## Exercise description
Nothing but the pictures may be dropped; the rest of the listing is to be written out exactly.

## Data extract

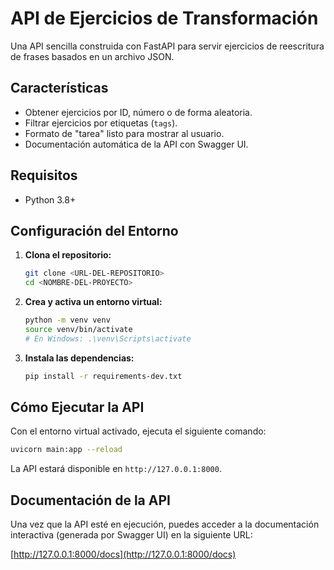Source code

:# API de Ejercicios de Transformación

Una API sencilla construida con FastAPI para servir ejercicios de reescritura de frases basados en un archivo JSON.

## Características

- Obtener ejercicios por ID, número o de forma aleatoria.
- Filtrar ejercicios por etiquetas (`tags`).
- Formato de "tarea" listo para mostrar al usuario.
- Documentación automática de la API con Swagger UI.

## Requisitos

- Python 3.8+

## Configuración del Entorno

1.  **Clona el repositorio:**
    ```bash
    git clone <URL-DEL-REPOSITORIO>
    cd <NOMBRE-DEL-PROYECTO>
    ```

2.  **Crea y activa un entorno virtual:**
    ```bash
    python -m venv venv
    source venv/bin/activate
    # En Windows: .\venv\Scripts\activate
    ```

3.  **Instala las dependencias:**
    ```bash
    pip install -r requirements-dev.txt
    ```

## Cómo Ejecutar la API

Con el entorno virtual activado, ejecuta el siguiente comando:

```bash
uvicorn main:app --reload
```

La API estará disponible en `http://127.0.0.1:8000`.

## Documentación de la API

Una vez que la API esté en ejecución, puedes acceder a la documentación interactiva (generada por Swagger UI) en la siguiente URL:

[http://127.0.0.1:8000/docs](http://127.0.0.1:8000/docs)
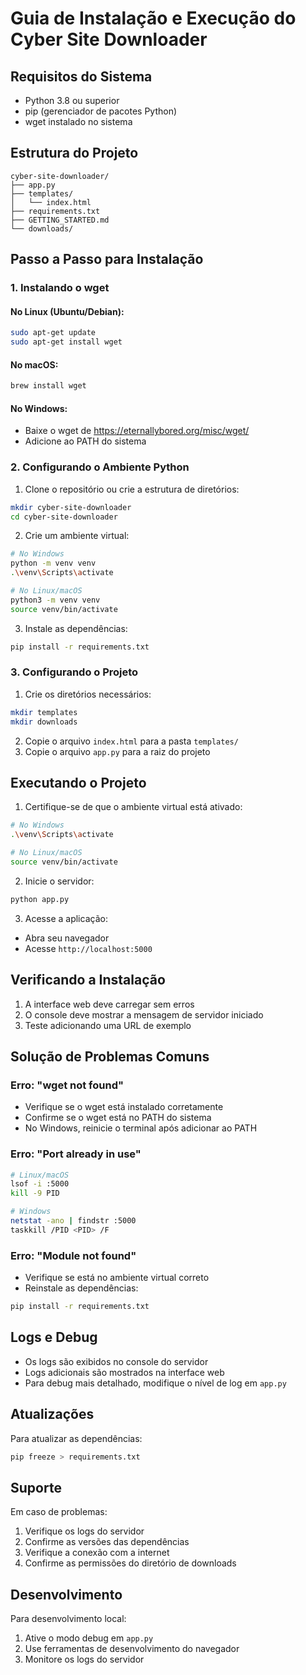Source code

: # Guia de Instalação e Execução do Cyber Site Downloader

## Requisitos do Sistema
- Python 3.8 ou superior
- pip (gerenciador de pacotes Python)
- wget instalado no sistema

## Estrutura do Projeto
```
cyber-site-downloader/
├── app.py
├── templates/
│   └── index.html
├── requirements.txt
├── GETTING_STARTED.md
└── downloads/
```

## Passo a Passo para Instalação

### 1. Instalando o wget

#### No Linux (Ubuntu/Debian):
```bash
sudo apt-get update
sudo apt-get install wget
```

#### No macOS:
```bash
brew install wget
```

#### No Windows:
- Baixe o wget de https://eternallybored.org/misc/wget/
- Adicione ao PATH do sistema

### 2. Configurando o Ambiente Python

1. Clone o repositório ou crie a estrutura de diretórios:
```bash
mkdir cyber-site-downloader
cd cyber-site-downloader
```

2. Crie um ambiente virtual:
```bash
# No Windows
python -m venv venv
.\venv\Scripts\activate

# No Linux/macOS
python3 -m venv venv
source venv/bin/activate
```

3. Instale as dependências:
```bash
pip install -r requirements.txt
```

### 3. Configurando o Projeto

1. Crie os diretórios necessários:
```bash
mkdir templates
mkdir downloads
```

2. Copie o arquivo `index.html` para a pasta `templates/`
3. Copie o arquivo `app.py` para a raiz do projeto

## Executando o Projeto

1. Certifique-se de que o ambiente virtual está ativado:
```bash
# No Windows
.\venv\Scripts\activate

# No Linux/macOS
source venv/bin/activate
```

2. Inicie o servidor:
```bash
python app.py
```

3. Acesse a aplicação:
- Abra seu navegador
- Acesse `http://localhost:5000`

## Verificando a Instalação

1. A interface web deve carregar sem erros
2. O console deve mostrar a mensagem de servidor iniciado
3. Teste adicionando uma URL de exemplo

## Solução de Problemas Comuns

### Erro: "wget not found"
- Verifique se o wget está instalado corretamente
- Confirme se o wget está no PATH do sistema
- No Windows, reinicie o terminal após adicionar ao PATH

### Erro: "Port already in use"
```bash
# Linux/macOS
lsof -i :5000
kill -9 PID

# Windows
netstat -ano | findstr :5000
taskkill /PID <PID> /F
```

### Erro: "Module not found"
- Verifique se está no ambiente virtual correto
- Reinstale as dependências:
```bash
pip install -r requirements.txt
```

## Logs e Debug

- Os logs são exibidos no console do servidor
- Logs adicionais são mostrados na interface web
- Para debug mais detalhado, modifique o nível de log em `app.py`

## Atualizações

Para atualizar as dependências:
```bash
pip freeze > requirements.txt
```

## Suporte

Em caso de problemas:
1. Verifique os logs do servidor
2. Confirme as versões das dependências
3. Verifique a conexão com a internet
4. Confirme as permissões do diretório de downloads

## Desenvolvimento

Para desenvolvimento local:
1. Ative o modo debug em `app.py`
2. Use ferramentas de desenvolvimento do navegador
3. Monitore os logs do servidor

## Solution to this problem
Source code

:# API de Ejercicios de Transformación

Una API sencilla construida con FastAPI para servir ejercicios de reescritura de frases basados en un archivo JSON.

## Características

- Obtener ejercicios por ID, número o de forma aleatoria.
- Filtrar ejercicios por etiquetas (`tags`).
- Formato de "tarea" listo para mostrar al usuario.
- Documentación automática de la API con Swagger UI.

## Requisitos

- Python 3.8+

## Configuración del Entorno

1.  **Clona el repositorio:**
    ```bash
    git clone <URL-DEL-REPOSITORIO>
    cd <NOMBRE-DEL-PROYECTO>
    ```

2.  **Crea y activa un entorno virtual:**
    ```bash
    python -m venv venv
    source venv/bin/activate
    # En Windows: .\venv\Scripts\activate
    ```

3.  **Instala las dependencias:**
    ```bash
    pip install -r requirements-dev.txt
    ```

## Cómo Ejecutar la API

Con el entorno virtual activado, ejecuta el siguiente comando:

```bash
uvicorn main:app --reload
```

La API estará disponible en `http://127.0.0.1:8000`.

## Documentación de la API

Una vez que la API esté en ejecución, puedes acceder a la documentación interactiva (generada por Swagger UI) en la siguiente URL:

[http://127.0.0.1:8000/docs](http://127.0.0.1:8000/docs)
Source code

: # Guia de Instalação e Execução do Cyber Site Downloader

## Requisitos do Sistema
- Python 3.8 ou superior
- pip (gerenciador de pacotes Python)
- wget instalado no sistema

## Estrutura do Projeto
```
cyber-site-downloader/
├── app.py
├── templates/
│   └── index.html
├── requirements.txt
├── GETTING_STARTED.md
└── downloads/
```

## Passo a Passo para Instalação

### 1. Instalando o wget

#### No Linux (Ubuntu/Debian):
```bash
sudo apt-get update
sudo apt-get install wget
```

#### No macOS:
```bash
brew install wget
```

#### No Windows:
- Baixe o wget de https://eternallybored.org/misc/wget/
- Adicione ao PATH do sistema

### 2. Configurando o Ambiente Python

1. Clone o repositório ou crie a estrutura de diretórios:
```bash
mkdir cyber-site-downloader
cd cyber-site-downloader
```

2. Crie um ambiente virtual:
```bash
# No Windows
python -m venv venv
.\venv\Scripts\activate

# No Linux/macOS
python3 -m venv venv
source venv/bin/activate
```

3. Instale as dependências:
```bash
pip install -r requirements.txt
```

### 3. Configurando o Projeto

1. Crie os diretórios necessários:
```bash
mkdir templates
mkdir downloads
```

2. Copie o arquivo `index.html` para a pasta `templates/`
3. Copie o arquivo `app.py` para a raiz do projeto

## Executando o Projeto

1. Certifique-se de que o ambiente virtual está ativado:
```bash
# No Windows
.\venv\Scripts\activate

# No Linux/macOS
source venv/bin/activate
```

2. Inicie o servidor:
```bash
python app.py
```

3. Acesse a aplicação:
- Abra seu navegador
- Acesse `http://localhost:5000`

## Verificando a Instalação

1. A interface web deve carregar sem erros
2. O console deve mostrar a mensagem de servidor iniciado
3. Teste adicionando uma URL de exemplo

## Solução de Problemas Comuns

### Erro: "wget not found"
- Verifique se o wget está instalado corretamente
- Confirme se o wget está no PATH do sistema
- No Windows, reinicie o terminal após adicionar ao PATH

### Erro: "Port already in use"
```bash
# Linux/macOS
lsof -i :5000
kill -9 PID

# Windows
netstat -ano | findstr :5000
taskkill /PID <PID> /F
```

### Erro: "Module not found"
- Verifique se está no ambiente virtual correto
- Reinstale as dependências:
```bash
pip install -r requirements.txt
```

## Logs e Debug

- Os logs são exibidos no console do servidor
- Logs adicionais são mostrados na interface web
- Para debug mais detalhado, modifique o nível de log em `app.py`

## Atualizações

Para atualizar as dependências:
```bash
pip freeze > requirements.txt
```

## Suporte

Em caso de problemas:
1. Verifique os logs do servidor
2. Confirme as versões das dependências
3. Verifique a conexão com a internet
4. Confirme as permissões do diretório de downloads

## Desenvolvimento

Para desenvolvimento local:
1. Ative o modo debug em `app.py`
2. Use ferramentas de desenvolvimento do navegador
3. Monitore os logs do servidor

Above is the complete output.